* _Task prompt_
Transcribe the complete listing exactly.
----- Materials provided
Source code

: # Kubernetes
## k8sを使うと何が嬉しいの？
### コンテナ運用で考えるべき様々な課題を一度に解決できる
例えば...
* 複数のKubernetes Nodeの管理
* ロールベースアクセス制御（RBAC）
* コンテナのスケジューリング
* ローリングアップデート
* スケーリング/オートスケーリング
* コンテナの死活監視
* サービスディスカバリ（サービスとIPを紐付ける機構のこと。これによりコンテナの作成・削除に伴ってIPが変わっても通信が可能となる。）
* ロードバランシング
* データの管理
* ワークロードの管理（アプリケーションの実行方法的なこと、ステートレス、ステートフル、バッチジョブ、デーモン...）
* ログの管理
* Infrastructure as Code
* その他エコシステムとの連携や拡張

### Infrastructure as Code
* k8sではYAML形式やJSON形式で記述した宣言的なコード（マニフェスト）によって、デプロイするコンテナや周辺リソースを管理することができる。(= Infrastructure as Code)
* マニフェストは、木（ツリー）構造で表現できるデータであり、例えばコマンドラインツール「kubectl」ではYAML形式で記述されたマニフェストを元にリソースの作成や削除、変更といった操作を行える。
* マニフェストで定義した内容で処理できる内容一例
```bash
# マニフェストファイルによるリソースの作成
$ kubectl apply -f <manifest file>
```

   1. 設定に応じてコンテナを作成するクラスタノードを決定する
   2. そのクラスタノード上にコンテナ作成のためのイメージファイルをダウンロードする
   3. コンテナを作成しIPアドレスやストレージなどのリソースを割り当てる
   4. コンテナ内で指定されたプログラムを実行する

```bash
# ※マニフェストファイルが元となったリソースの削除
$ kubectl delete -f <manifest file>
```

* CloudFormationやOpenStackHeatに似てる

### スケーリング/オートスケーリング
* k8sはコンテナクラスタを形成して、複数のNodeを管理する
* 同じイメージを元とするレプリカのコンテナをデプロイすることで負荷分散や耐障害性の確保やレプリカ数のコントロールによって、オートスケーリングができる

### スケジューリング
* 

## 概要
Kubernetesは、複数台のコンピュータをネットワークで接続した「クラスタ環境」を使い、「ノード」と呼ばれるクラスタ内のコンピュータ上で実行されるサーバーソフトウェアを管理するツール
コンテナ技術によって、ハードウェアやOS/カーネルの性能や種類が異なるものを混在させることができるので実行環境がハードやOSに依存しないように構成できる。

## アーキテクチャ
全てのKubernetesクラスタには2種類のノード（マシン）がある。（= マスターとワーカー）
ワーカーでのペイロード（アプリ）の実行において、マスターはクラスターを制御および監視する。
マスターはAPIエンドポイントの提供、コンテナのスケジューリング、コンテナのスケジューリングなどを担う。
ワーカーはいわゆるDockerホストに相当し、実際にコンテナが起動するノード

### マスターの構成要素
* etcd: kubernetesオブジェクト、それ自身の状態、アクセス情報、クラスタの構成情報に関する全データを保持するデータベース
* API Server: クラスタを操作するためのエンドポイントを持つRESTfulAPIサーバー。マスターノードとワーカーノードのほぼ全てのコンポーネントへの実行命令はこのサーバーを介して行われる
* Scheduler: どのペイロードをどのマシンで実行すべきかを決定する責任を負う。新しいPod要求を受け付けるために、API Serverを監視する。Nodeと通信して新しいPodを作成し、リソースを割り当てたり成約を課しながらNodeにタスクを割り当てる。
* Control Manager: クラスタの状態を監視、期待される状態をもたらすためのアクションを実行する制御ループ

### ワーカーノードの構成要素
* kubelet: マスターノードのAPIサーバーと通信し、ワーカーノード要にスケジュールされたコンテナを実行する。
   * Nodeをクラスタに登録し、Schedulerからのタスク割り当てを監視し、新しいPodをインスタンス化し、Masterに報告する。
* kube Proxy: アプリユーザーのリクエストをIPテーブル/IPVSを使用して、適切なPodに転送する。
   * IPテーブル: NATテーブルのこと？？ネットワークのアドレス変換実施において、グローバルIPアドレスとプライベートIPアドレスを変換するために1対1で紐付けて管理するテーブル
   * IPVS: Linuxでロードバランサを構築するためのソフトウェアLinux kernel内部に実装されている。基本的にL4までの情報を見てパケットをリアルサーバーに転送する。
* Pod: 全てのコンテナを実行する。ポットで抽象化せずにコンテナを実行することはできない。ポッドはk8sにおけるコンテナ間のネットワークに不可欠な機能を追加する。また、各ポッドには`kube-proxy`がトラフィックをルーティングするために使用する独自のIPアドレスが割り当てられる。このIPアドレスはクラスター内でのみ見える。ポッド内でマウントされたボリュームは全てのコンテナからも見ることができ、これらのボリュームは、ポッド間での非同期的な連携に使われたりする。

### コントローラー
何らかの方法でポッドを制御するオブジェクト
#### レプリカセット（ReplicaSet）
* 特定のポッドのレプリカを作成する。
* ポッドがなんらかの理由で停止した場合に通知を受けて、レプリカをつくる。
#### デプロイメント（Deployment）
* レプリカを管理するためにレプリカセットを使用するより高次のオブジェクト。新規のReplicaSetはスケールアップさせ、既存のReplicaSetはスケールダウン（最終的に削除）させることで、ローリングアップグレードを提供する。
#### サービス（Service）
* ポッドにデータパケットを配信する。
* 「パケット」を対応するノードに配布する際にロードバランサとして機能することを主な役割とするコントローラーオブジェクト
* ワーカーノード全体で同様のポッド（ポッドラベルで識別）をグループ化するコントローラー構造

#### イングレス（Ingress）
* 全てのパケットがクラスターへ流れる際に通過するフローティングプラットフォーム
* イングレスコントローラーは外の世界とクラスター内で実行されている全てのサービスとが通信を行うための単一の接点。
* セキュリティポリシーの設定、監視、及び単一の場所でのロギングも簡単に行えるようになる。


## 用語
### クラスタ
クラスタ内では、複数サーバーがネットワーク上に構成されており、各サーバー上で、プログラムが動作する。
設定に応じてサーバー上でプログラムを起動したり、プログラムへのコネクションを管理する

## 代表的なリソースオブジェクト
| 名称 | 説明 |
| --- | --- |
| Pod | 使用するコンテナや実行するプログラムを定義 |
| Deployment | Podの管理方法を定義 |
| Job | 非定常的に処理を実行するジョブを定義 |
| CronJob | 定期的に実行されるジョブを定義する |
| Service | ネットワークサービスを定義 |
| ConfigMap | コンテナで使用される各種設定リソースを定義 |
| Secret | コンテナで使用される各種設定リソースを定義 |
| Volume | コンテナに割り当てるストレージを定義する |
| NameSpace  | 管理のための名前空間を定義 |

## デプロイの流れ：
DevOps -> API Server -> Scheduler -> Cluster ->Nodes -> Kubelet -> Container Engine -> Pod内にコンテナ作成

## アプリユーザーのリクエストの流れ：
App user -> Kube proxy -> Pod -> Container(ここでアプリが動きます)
----------
* _Written answer_
Source code

: # Kubernetes
## k8sを使うと何が嬉しいの？
### コンテナ運用で考えるべき様々な課題を一度に解決できる
例えば...
* 複数のKubernetes Nodeの管理
* ロールベースアクセス制御（RBAC）
* コンテナのスケジューリング
* ローリングアップデート
* スケーリング/オートスケーリング
* コンテナの死活監視
* サービスディスカバリ（サービスとIPを紐付ける機構のこと。これによりコンテナの作成・削除に伴ってIPが変わっても通信が可能となる。）
* ロードバランシング
* データの管理
* ワークロードの管理（アプリケーションの実行方法的なこと、ステートレス、ステートフル、バッチジョブ、デーモン...）
* ログの管理
* Infrastructure as Code
* その他エコシステムとの連携や拡張

### Infrastructure as Code
* k8sではYAML形式やJSON形式で記述した宣言的なコード（マニフェスト）によって、デプロイするコンテナや周辺リソースを管理することができる。(= Infrastructure as Code)
* マニフェストは、木（ツリー）構造で表現できるデータであり、例えばコマンドラインツール「kubectl」ではYAML形式で記述されたマニフェストを元にリソースの作成や削除、変更といった操作を行える。
* マニフェストで定義した内容で処理できる内容一例
```bash
# マニフェストファイルによるリソースの作成
$ kubectl apply -f <manifest file>
```

   1. 設定に応じてコンテナを作成するクラスタノードを決定する
   2. そのクラスタノード上にコンテナ作成のためのイメージファイルをダウンロードする
   3. コンテナを作成しIPアドレスやストレージなどのリソースを割り当てる
   4. コンテナ内で指定されたプログラムを実行する

```bash
# ※マニフェストファイルが元となったリソースの削除
$ kubectl delete -f <manifest file>
```

* CloudFormationやOpenStackHeatに似てる

### スケーリング/オートスケーリング
* k8sはコンテナクラスタを形成して、複数のNodeを管理する
* 同じイメージを元とするレプリカのコンテナをデプロイすることで負荷分散や耐障害性の確保やレプリカ数のコントロールによって、オートスケーリングができる

### スケジューリング
* 

## 概要
Kubernetesは、複数台のコンピュータをネットワークで接続した「クラスタ環境」を使い、「ノード」と呼ばれるクラスタ内のコンピュータ上で実行されるサーバーソフトウェアを管理するツール
コンテナ技術によって、ハードウェアやOS/カーネルの性能や種類が異なるものを混在させることができるので実行環境がハードやOSに依存しないように構成できる。

## アーキテクチャ
全てのKubernetesクラスタには2種類のノード（マシン）がある。（= マスターとワーカー）
ワーカーでのペイロード（アプリ）の実行において、マスターはクラスターを制御および監視する。
マスターはAPIエンドポイントの提供、コンテナのスケジューリング、コンテナのスケジューリングなどを担う。
ワーカーはいわゆるDockerホストに相当し、実際にコンテナが起動するノード

### マスターの構成要素
* etcd: kubernetesオブジェクト、それ自身の状態、アクセス情報、クラスタの構成情報に関する全データを保持するデータベース
* API Server: クラスタを操作するためのエンドポイントを持つRESTfulAPIサーバー。マスターノードとワーカーノードのほぼ全てのコンポーネントへの実行命令はこのサーバーを介して行われる
* Scheduler: どのペイロードをどのマシンで実行すべきかを決定する責任を負う。新しいPod要求を受け付けるために、API Serverを監視する。Nodeと通信して新しいPodを作成し、リソースを割り当てたり成約を課しながらNodeにタスクを割り当てる。
* Control Manager: クラスタの状態を監視、期待される状態をもたらすためのアクションを実行する制御ループ

### ワーカーノードの構成要素
* kubelet: マスターノードのAPIサーバーと通信し、ワーカーノード要にスケジュールされたコンテナを実行する。
   * Nodeをクラスタに登録し、Schedulerからのタスク割り当てを監視し、新しいPodをインスタンス化し、Masterに報告する。
* kube Proxy: アプリユーザーのリクエストをIPテーブル/IPVSを使用して、適切なPodに転送する。
   * IPテーブル: NATテーブルのこと？？ネットワークのアドレス変換実施において、グローバルIPアドレスとプライベートIPアドレスを変換するために1対1で紐付けて管理するテーブル
   * IPVS: Linuxでロードバランサを構築するためのソフトウェアLinux kernel内部に実装されている。基本的にL4までの情報を見てパケットをリアルサーバーに転送する。
* Pod: 全てのコンテナを実行する。ポットで抽象化せずにコンテナを実行することはできない。ポッドはk8sにおけるコンテナ間のネットワークに不可欠な機能を追加する。また、各ポッドには`kube-proxy`がトラフィックをルーティングするために使用する独自のIPアドレスが割り当てられる。このIPアドレスはクラスター内でのみ見える。ポッド内でマウントされたボリュームは全てのコンテナからも見ることができ、これらのボリュームは、ポッド間での非同期的な連携に使われたりする。

### コントローラー
何らかの方法でポッドを制御するオブジェクト
#### レプリカセット（ReplicaSet）
* 特定のポッドのレプリカを作成する。
* ポッドがなんらかの理由で停止した場合に通知を受けて、レプリカをつくる。
#### デプロイメント（Deployment）
* レプリカを管理するためにレプリカセットを使用するより高次のオブジェクト。新規のReplicaSetはスケールアップさせ、既存のReplicaSetはスケールダウン（最終的に削除）させることで、ローリングアップグレードを提供する。
#### サービス（Service）
* ポッドにデータパケットを配信する。
* 「パケット」を対応するノードに配布する際にロードバランサとして機能することを主な役割とするコントローラーオブジェクト
* ワーカーノード全体で同様のポッド（ポッドラベルで識別）をグループ化するコントローラー構造

#### イングレス（Ingress）
* 全てのパケットがクラスターへ流れる際に通過するフローティングプラットフォーム
* イングレスコントローラーは外の世界とクラスター内で実行されている全てのサービスとが通信を行うための単一の接点。
* セキュリティポリシーの設定、監視、及び単一の場所でのロギングも簡単に行えるようになる。


## 用語
### クラスタ
クラスタ内では、複数サーバーがネットワーク上に構成されており、各サーバー上で、プログラムが動作する。
設定に応じてサーバー上でプログラムを起動したり、プログラムへのコネクションを管理する

## 代表的なリソースオブジェクト
| 名称 | 説明 |
| --- | --- |
| Pod | 使用するコンテナや実行するプログラムを定義 |
| Deployment | Podの管理方法を定義 |
| Job | 非定常的に処理を実行するジョブを定義 |
| CronJob | 定期的に実行されるジョブを定義する |
| Service | ネットワークサービスを定義 |
| ConfigMap | コンテナで使用される各種設定リソースを定義 |
| Secret | コンテナで使用される各種設定リソースを定義 |
| Volume | コンテナに割り当てるストレージを定義する |
| NameSpace  | 管理のための名前空間を定義 |

## デプロイの流れ：
DevOps -> API Server -> Scheduler -> Cluster ->Nodes -> Kubelet -> Container Engine -> Pod内にコンテナ作成

## アプリユーザーのリクエストの流れ：
App user -> Kube proxy -> Pod -> Container(ここでアプリが動きます)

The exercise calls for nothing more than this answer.